Exxon Beats Consensus Estimates: What Now?

Oil giant records robust gains, surpassing consensus estimates

November 05, 2018 | About:

Shares of Exxon Mobil Corp. (NYSE:XOM) surged Friday, as the oil major reported better-than-expected revenues and earnings. This comes in as a much-needed respite for investors eyeing Exxon, as the company failed to beat Wall Street’s consensus for the last three quarters.

The company reported third-quarter revenues of $76.61 billion compared with Wall Street's consensus estimate of $75.68 billion and above $61.1 billion in the year-ago quarter. Earnings per share came to $1.46 compared with 93 cents in the year-ago quarter and above Wall Street’s consensus of $1.22.

The company recorded robust gains in its upstream segment, with net income from the division totaling $4.2 billion compared with $1.6 billion in the year-ago quarter. The uptrend in oil prices primarily drove the upside in gains realized from this segment. Also, downstream operations for the company recorded profits of $1.6 billion, up from $1.5 billion in the year-ago quarter.

But Exxon’s chemical segment dragged down the bottom-line growth, with gains of $713 million compared with $1.1 billion in the year-ago quarter. The lower profits were primarily recorded as a result of the commencement of turnaround activities in a chemical plant in Singapore.

Another development that cheered investors was the northern movement recorded in free cash flow. Exxon generated cash flow of around $12.6 billion in the quarter compared with $8.4 billion in the year-ago quarter, and returned $3.5 billion to shareholders through dividends.

“It was a quarter highlighted by strong operating performance, significant growth in liquids production, and considerable value from our integrated business model,” Neil Hansen, vice president of investor relations and secretary of Exxon Mobil said. “As a result, we delivered the highest level of cash flow from operating activities since 2014.”

From a competitive landscape perspective, Chevron (CVR) seems to have the upper hand when it comes to the overall dividend yield. While Exxon’s dividend yield of 4% is slightly more than that of Chevron’s, when including the yield from the latter’s buyback program of $3 billion, the overall yield for Chevron increases to 5.2%. The concern here? Exxon is not decided on restoring its buyback program despite its closest competitors pulling the trigger on theirs.

Exxon’s response might be to pile up resources for a prospective increase in cash flows in the coming years, owing to the projects in its pipeline. The company has multiple projects under its belt, with massive investments such as offshore Guyana and its integrated position in the Permian Basin and the Gulf Coast expected to start monetizing soon.

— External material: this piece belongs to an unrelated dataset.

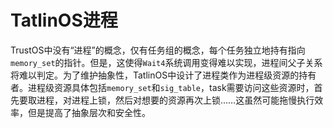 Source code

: # TatlinOS进程

TrustOS中没有“进程”的概念，仅有任务组的概念，每个任务独立地持有指向`memory_set`的指针。但是，这使得`Wait4`系统调用变得难以实现，进程间父子关系将难以判定。为了维护抽象性，TatlinOS中设计了进程类作为进程级资源的持有者。进程级资源具体包括`memory_set`和`sig_table`，task需要访问这些资源时，首先要取进程，对进程上锁，然后对想要的资源再次上锁……这虽然可能拖慢执行效率，但是提高了抽象层次和安全性。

"We’re pleased with the increase in production from the second quarter of 2018 recognizing it reflects contributions from just one of our key growth areas, the Permian," said CEO Darren Woods. "We expect to continue to increase volumes over time as we ramp up activity in the Permian and new projects start up.”

From a valuation perspective, Exxon currently floats a forward price-earnings ratio of 14.18%, which is slightly above the industry median of 12.41%. This doesn’t seem like something to sweat about, considering the long-term view Exxon is known to take.

All told, while the concern with Exxon has always been the slow growth in production, this quarter’s results have shown that what matters is getting the most value per buck. Exxon proved to its investors sweating over the previous quarter’s results that through efficient operations and pricing, strong cash flows can be generated.

The highlight projects for the company will take time to monetize, hence investors should be looking at long-term value potential in the time frame of three to six years, and not worry too much about short-term results.

Disclosure: I do not own any of the stocks mentioned.